Slashdot Log In
Review: Burnout 3 - Takedown
from the things-that-go-fast-fly-far dept.
- Title: Burnout 3: Takedown
- Developer: Criterion Games
- Publisher: Electronic Arts
- System: Xbox
- Reviewer: Zonk
- Score: 9/10
Let me say something straight off: I don't play racing games. I don't play sports titles in general. My enjoyment of Burnout 3: Takedown stems from the fact that it is only a racing game in the loosest sense of the term. What Criterion has done with this title is to make racing incidental to the purpose of the game. The purpose of Burnout 3 is twofold: Go Fast and Hit Stuff.
Burnout's premise is that in racing "Risk = Reward", a catch phrase the radio-style announcer repeats often. The reward in this case is Boost, the game's consumable go-fast juice that increases your rate of travel from merely jaw dropping to truly ludicrous speeds.
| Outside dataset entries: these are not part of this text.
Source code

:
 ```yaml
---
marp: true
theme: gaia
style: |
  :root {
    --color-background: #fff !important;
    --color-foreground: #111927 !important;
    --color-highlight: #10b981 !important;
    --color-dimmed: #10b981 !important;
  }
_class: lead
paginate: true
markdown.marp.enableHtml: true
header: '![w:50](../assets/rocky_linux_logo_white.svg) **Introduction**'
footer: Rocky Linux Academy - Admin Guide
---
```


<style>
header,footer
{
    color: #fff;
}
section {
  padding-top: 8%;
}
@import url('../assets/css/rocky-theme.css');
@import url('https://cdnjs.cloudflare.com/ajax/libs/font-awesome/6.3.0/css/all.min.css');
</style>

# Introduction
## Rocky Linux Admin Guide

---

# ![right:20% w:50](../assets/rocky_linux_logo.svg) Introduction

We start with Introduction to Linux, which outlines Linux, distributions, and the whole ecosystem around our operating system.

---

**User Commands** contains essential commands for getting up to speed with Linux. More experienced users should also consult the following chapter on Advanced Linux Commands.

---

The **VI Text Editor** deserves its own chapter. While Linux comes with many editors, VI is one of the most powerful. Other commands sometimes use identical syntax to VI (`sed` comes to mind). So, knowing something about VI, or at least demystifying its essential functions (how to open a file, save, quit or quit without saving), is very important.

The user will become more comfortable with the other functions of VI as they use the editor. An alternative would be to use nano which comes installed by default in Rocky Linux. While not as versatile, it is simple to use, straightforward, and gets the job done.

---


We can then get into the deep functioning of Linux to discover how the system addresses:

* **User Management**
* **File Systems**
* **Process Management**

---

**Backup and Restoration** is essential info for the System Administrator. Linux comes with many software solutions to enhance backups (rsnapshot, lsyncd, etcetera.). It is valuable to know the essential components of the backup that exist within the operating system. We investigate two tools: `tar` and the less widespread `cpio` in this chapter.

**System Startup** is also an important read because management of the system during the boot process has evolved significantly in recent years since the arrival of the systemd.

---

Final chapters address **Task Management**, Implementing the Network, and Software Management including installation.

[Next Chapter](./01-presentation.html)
You obtain Boost by taking risks such as driving on the wrong side of the road, initiating near-misses with other vehicles, catching air, and skidding around corners. The primary way that you obtain Boost, and the way you increase the capacity of the Boost-meter, is through Takedowns.
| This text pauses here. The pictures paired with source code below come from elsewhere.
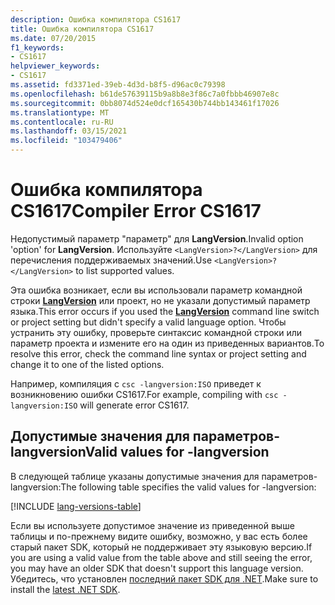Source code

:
 ```yaml
---
description: Ошибка компилятора CS1617
title: Ошибка компилятора CS1617
ms.date: 07/20/2015
f1_keywords:
- CS1617
helpviewer_keywords:
- CS1617
ms.assetid: fd3371ed-39eb-4d3d-b8f5-d96ac0c79398
ms.openlocfilehash: b61de57639115b9a8b8e3f86c7a0fbbb46907e8c
ms.sourcegitcommit: 0bb8074d524e0dcf165430b744bb143461f17026
ms.translationtype: MT
ms.contentlocale: ru-RU
ms.lasthandoff: 03/15/2021
ms.locfileid: "103479406"
---
```

# <a name="compiler-error-cs1617"></a><span data-ttu-id="ff4ef-103">Ошибка компилятора CS1617</span><span class="sxs-lookup"><span data-stu-id="ff4ef-103">Compiler Error CS1617</span></span>

<span data-ttu-id="ff4ef-104">Недопустимый параметр "параметр" для **LangVersion**.</span><span class="sxs-lookup"><span data-stu-id="ff4ef-104">Invalid option 'option' for **LangVersion**.</span></span> <span data-ttu-id="ff4ef-105">Используйте `<LangVersion>?</LangVersion>` для перечисления поддерживаемых значений.</span><span class="sxs-lookup"><span data-stu-id="ff4ef-105">Use `<LangVersion>?</LangVersion>` to list supported values.</span></span>

<span data-ttu-id="ff4ef-106">Эта ошибка возникает, если вы использовали параметр командной строки [**LangVersion**](../language-reference/compiler-options/language.md#langversion) или проект, но не указали допустимый параметр языка.</span><span class="sxs-lookup"><span data-stu-id="ff4ef-106">This error occurs if you used the [**LangVersion**](../language-reference/compiler-options/language.md#langversion) command line switch or project setting but didn't specify a valid language option.</span></span> <span data-ttu-id="ff4ef-107">Чтобы устранить эту ошибку, проверьте синтаксис командной строки или параметр проекта и измените его на один из приведенных вариантов.</span><span class="sxs-lookup"><span data-stu-id="ff4ef-107">To resolve this error, check the command line syntax or project setting and change it to one of the listed options.</span></span>

<span data-ttu-id="ff4ef-108">Например, компиляция с `csc -langversion:ISO` приведет к возникновению ошибки CS1617.</span><span class="sxs-lookup"><span data-stu-id="ff4ef-108">For example, compiling with `csc -langversion:ISO` will generate error CS1617.</span></span>

## <a name="valid-values-for--langversion"></a><span data-ttu-id="ff4ef-109">Допустимые значения для параметров-langversion</span><span class="sxs-lookup"><span data-stu-id="ff4ef-109">Valid values for -langversion</span></span>

<span data-ttu-id="ff4ef-110">В следующей таблице указаны допустимые значения для параметров-langversion:</span><span class="sxs-lookup"><span data-stu-id="ff4ef-110">The following table specifies the valid values for -langversion:</span></span>

[!INCLUDE [lang-versions-table](../language-reference/includes/langversion-table.md)]

<span data-ttu-id="ff4ef-111">Если вы используете допустимое значение из приведенной выше таблицы и по-прежнему видите ошибку, возможно, у вас есть более старый пакет SDK, который не поддерживает эту языковую версию.</span><span class="sxs-lookup"><span data-stu-id="ff4ef-111">If you are using a valid value from the table above and still seeing the error, you may have an older SDK that doesn't support this language version.</span></span> <span data-ttu-id="ff4ef-112">Убедитесь, что установлен [последний пакет SDK для .NET](https://dotnet.microsoft.com/download/).</span><span class="sxs-lookup"><span data-stu-id="ff4ef-112">Make sure to install the [latest .NET SDK](https://dotnet.microsoft.com/download/).</span></span>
Takedowns are awarded when you take
out another vehicle in a race. This can be accomplished in numerous ways, from grinding another car into a wall to
tail-gating him into crashing (called a "Psyche Out"). These Takedowns fill and expand your Boost meter, allowing you to go
faster and more effectively crash other vehicles. This leads to an amusing cycle of destruction that makes even a simple race
through the Italian wine country into a Mad-Maxian experience. When you are taken out (or kiss that oncoming pillar) you're
penalized some Boost, but the game rewards you for impressive flips and slides. Holding the Boost button post-crash allows you to view your explosive re-entry in Impact Time, a bullet-time-like slow-mo. Impact Time can even net you more Takedowns, called Aftertouches, as you direct your flaming heap into fellow racers. A Tony Hawk style breakdown of your crash
("Into Truck + Triple Somersault + 350' Sidewall Slide") can also net you some boost to refill your meter once you're
done crashing.
The key is that Takedowns and being taken out, rather than things to be avoided, are the core of the game. Great looking damage is applied to the (non-licensed) vehicle models, with shattering windshields and flying debris the norm for any given race. Unlike some racing games where a vehicle can be thrown off of a cliff without suffering a scratch at the speeds you move in Burnout 3 you can twitch wrong and blow apart your vehicle on a fencepost. The sense of movement and danger is conveyed through excellent graphics and extremely responsive controls.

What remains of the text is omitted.